**EXERCISE**
Your answer should be the lines below from the one with "Critério de aceite 1 | CR1: O usuário deve acessar" to the one with "<sup> Figura 2: Modelagem", both included, given again exactly and with nothing added.

**EXCERPTED DATA**
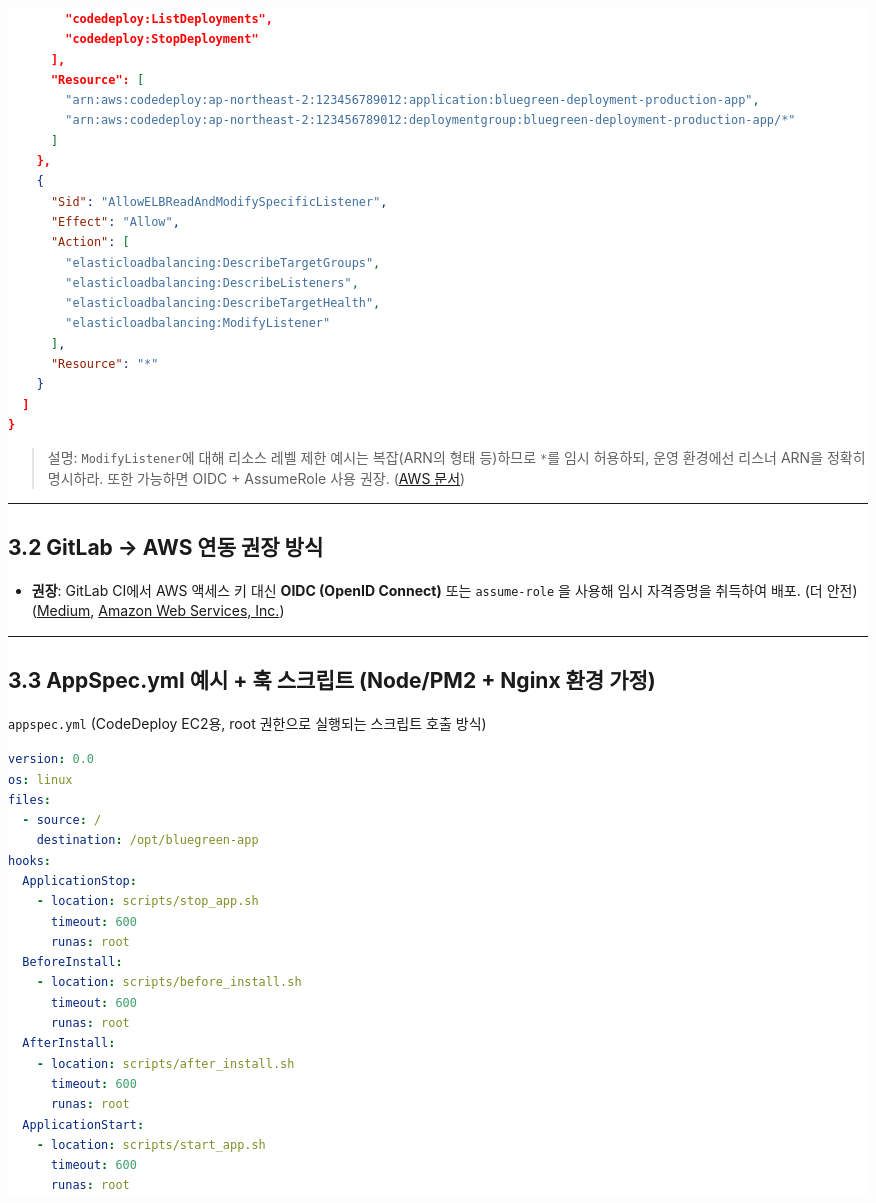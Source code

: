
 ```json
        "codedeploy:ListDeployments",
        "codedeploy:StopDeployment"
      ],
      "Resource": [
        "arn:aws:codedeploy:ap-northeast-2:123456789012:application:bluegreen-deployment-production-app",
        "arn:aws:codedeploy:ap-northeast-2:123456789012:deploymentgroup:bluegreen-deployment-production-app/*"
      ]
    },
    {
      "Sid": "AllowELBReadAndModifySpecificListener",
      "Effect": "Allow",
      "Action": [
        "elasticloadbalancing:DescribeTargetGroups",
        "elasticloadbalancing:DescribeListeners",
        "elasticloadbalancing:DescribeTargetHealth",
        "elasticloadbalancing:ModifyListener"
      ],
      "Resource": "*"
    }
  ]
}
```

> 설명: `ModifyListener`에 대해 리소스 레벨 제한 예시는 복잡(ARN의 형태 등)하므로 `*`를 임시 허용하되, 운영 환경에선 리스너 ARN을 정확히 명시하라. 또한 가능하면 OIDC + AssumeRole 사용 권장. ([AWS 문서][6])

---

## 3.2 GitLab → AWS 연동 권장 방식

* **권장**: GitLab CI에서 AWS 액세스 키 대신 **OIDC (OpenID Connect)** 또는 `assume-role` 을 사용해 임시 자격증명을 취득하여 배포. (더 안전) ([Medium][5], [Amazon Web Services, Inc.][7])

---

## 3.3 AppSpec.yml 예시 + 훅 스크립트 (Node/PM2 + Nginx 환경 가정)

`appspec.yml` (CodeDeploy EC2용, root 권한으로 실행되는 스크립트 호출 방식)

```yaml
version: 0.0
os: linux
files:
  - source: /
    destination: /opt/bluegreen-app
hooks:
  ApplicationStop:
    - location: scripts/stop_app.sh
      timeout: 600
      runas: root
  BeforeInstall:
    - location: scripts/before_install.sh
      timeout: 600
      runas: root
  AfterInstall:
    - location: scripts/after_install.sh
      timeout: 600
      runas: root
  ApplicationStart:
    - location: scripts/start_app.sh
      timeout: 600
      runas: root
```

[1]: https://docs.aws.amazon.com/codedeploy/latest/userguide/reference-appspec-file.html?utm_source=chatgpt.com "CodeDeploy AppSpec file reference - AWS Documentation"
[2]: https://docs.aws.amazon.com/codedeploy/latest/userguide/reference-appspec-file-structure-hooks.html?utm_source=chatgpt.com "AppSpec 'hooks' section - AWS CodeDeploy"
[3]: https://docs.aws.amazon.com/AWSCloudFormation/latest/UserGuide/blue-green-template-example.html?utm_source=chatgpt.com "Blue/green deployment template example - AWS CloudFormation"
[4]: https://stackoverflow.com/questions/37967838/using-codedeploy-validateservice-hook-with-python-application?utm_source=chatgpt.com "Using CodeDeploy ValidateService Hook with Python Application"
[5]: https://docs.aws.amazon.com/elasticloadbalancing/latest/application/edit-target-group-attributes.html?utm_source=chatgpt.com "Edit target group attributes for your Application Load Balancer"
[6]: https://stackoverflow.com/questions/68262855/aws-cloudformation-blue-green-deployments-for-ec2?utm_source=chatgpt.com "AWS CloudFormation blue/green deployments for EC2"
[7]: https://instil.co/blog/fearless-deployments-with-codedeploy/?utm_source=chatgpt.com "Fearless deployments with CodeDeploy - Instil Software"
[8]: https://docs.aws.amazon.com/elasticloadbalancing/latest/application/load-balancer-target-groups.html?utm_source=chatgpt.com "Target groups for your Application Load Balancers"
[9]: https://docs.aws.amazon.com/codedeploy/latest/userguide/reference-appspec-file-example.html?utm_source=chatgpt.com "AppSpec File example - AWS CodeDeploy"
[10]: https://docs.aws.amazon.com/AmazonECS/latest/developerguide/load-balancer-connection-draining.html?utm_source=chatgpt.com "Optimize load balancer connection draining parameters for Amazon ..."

---

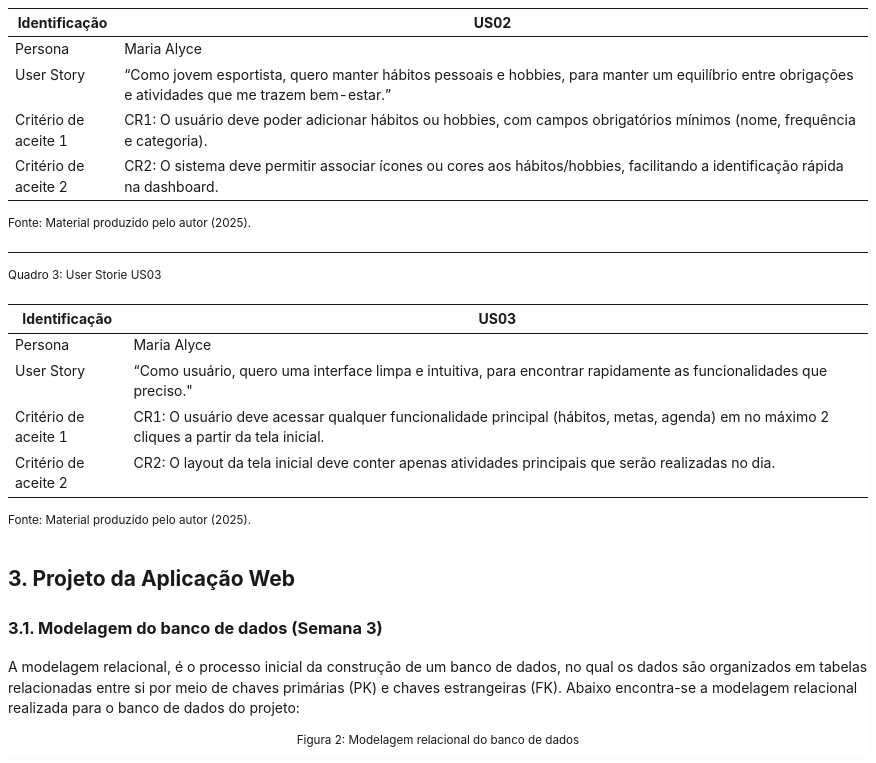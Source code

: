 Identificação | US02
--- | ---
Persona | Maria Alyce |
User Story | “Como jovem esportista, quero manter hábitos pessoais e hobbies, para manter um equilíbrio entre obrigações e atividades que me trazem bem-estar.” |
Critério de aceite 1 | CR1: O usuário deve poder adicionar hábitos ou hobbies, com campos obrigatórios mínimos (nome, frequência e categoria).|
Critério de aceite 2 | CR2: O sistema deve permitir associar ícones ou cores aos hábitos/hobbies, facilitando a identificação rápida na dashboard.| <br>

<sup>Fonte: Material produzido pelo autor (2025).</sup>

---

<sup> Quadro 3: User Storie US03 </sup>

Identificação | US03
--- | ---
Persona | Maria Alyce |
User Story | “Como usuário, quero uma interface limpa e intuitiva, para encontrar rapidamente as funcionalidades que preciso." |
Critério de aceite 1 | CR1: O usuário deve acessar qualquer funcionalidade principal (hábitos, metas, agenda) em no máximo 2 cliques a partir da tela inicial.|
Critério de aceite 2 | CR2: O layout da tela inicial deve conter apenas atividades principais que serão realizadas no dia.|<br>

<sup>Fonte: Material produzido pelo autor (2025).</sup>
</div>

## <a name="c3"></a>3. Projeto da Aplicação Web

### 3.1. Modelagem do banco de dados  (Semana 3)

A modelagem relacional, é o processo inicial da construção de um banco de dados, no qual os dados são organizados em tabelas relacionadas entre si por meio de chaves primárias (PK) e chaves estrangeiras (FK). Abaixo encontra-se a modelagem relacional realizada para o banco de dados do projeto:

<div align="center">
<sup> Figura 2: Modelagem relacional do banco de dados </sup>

**PROBLEM SOLUTION**
Critério de aceite 1 | CR1: O usuário deve acessar qualquer funcionalidade principal (hábitos, metas, agenda) em no máximo 2 cliques a partir da tela inicial.|
Critério de aceite 2 | CR2: O layout da tela inicial deve conter apenas atividades principais que serão realizadas no dia.|<br>

<sup>Fonte: Material produzido pelo autor (2025).</sup>
</div>

## <a name="c3"></a>3. Projeto da Aplicação Web

### 3.1. Modelagem do banco de dados  (Semana 3)

A modelagem relacional, é o processo inicial da construção de um banco de dados, no qual os dados são organizados em tabelas relacionadas entre si por meio de chaves primárias (PK) e chaves estrangeiras (FK). Abaixo encontra-se a modelagem relacional realizada para o banco de dados do projeto:

<div align="center">
<sup> Figura 2: Modelagem relacional do banco de dados </sup>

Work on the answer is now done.